Our garden office project - turning problems into a solution!

transitiontownwestcliff_grahamsgarden_picture21Perhaps ironically, the TV show ‘Grand Designs’ was the (un)inspiration for my garden office project…

Our wooden greenhouse, constructed with the help of members of South East Essex Local Exchange Trading System (LETS)  from recycled materials in 1994 and pictured here in it’s heyday, had become dysfunctional a few years ago - virtually anything we attempted to grow in it was obliterated by the colonies of slugs and snails that inhabited its nooks and crannies, much of its structure was now rotten and it had become a general dumping ground for rubbish and junk. It had been patched up many times over the years, but looking at it closely now it was clear that it was not only beyond repair but something of an eyesore as well…

At the same time I was seriously experiencing the frustrations of not being able to adequately separate my ‘work’ and ‘home’ lives - a year ago I decided to go part-time in my day job working with adults with learning disabilities in order to concentrate more time and energy on ‘Spiralseed’, my small self-publishing and permaculture teaching and design business. However the closest thing I’d thus far been able to describe as an ‘office’ also doubles up as our bedroom, not a healthy situation in the long term, particularly when the first thing I see when I open my eyes each morning is a shelf full of lever-arch folders with ‘Invoices Oustanding’ or similar written on their spines. I’d explored a number of options including trying to persuade at least one of my children to move out so that I could requisition their bedroom or maybe convert some loft space into an office, but for various reasons none of these were runners…

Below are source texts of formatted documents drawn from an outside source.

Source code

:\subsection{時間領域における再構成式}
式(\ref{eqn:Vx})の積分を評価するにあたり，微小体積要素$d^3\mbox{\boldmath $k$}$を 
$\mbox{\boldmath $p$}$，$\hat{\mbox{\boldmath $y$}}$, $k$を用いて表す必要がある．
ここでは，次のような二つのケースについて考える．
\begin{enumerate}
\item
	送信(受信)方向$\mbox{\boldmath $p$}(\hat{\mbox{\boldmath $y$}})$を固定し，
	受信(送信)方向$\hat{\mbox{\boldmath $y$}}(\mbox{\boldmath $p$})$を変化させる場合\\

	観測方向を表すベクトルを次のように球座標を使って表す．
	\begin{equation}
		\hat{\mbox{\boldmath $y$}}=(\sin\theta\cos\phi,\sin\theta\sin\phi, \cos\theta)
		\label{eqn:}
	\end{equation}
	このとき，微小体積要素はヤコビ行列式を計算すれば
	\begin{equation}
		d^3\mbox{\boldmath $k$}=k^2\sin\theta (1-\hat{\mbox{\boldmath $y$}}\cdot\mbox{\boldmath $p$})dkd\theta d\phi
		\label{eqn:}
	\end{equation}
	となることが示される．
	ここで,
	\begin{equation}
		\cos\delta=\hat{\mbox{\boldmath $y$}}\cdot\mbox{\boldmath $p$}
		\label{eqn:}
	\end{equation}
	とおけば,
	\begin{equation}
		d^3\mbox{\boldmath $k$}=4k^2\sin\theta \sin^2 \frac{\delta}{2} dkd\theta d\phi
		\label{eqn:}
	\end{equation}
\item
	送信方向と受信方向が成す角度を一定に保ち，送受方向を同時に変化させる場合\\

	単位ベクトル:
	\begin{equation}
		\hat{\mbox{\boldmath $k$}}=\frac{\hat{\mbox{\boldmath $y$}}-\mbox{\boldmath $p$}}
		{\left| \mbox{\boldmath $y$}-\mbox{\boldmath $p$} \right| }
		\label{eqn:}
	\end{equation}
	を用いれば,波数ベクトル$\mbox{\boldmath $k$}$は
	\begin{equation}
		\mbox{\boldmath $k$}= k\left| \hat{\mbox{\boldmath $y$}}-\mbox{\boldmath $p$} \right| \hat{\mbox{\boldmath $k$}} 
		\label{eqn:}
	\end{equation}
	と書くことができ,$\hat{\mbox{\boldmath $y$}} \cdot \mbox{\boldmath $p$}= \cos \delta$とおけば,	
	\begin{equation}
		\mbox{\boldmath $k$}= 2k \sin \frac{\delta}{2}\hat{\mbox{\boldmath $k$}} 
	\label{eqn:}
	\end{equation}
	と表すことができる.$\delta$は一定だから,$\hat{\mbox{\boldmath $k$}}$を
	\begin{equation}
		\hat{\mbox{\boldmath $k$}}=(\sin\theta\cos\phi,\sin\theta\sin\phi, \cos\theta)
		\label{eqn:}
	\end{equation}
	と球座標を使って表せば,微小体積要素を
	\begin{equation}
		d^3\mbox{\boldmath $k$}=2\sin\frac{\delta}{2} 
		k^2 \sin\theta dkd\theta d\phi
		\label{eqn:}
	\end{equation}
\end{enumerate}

Debby and I visited the Grand Designs Live show at the Excel Centre in London’s Docklands area in May 2009, courtesy of free tickets from our friends Scarlett Fireplaces who were exhibiting at the event. We were somewhat underwhelmed by much of what passes as ’sustainable’, ‘green’ and ‘eco’ these days, as well as the abundance of pushy salespersons who assailed us everytime we so much as paused by pretty much any display, but did rather like the Garden Arks manufactured by Zedfactory. At 19 grand a throw though they were well beyond our price range, not to mention that one of these beauties would leave little room for much else in our 17′ x 27′ garden… But as Debby remarked, why couldn’t we just build our own version?? At that moment what to do about our dilapidated greenhouse and what to do about a lack of home/life/work boundaries became not only crystal clear but an obsession that would fill the next few weeks as I began to scour books and internet sites on self building, natural architecture, tiny houses, photovoltaic energy production and poked around the fine details of pretty much every low impact structure or shed I came across as I developed my own personal garden office vision… And its the development of that vision into reality that I hope to share over the next few months.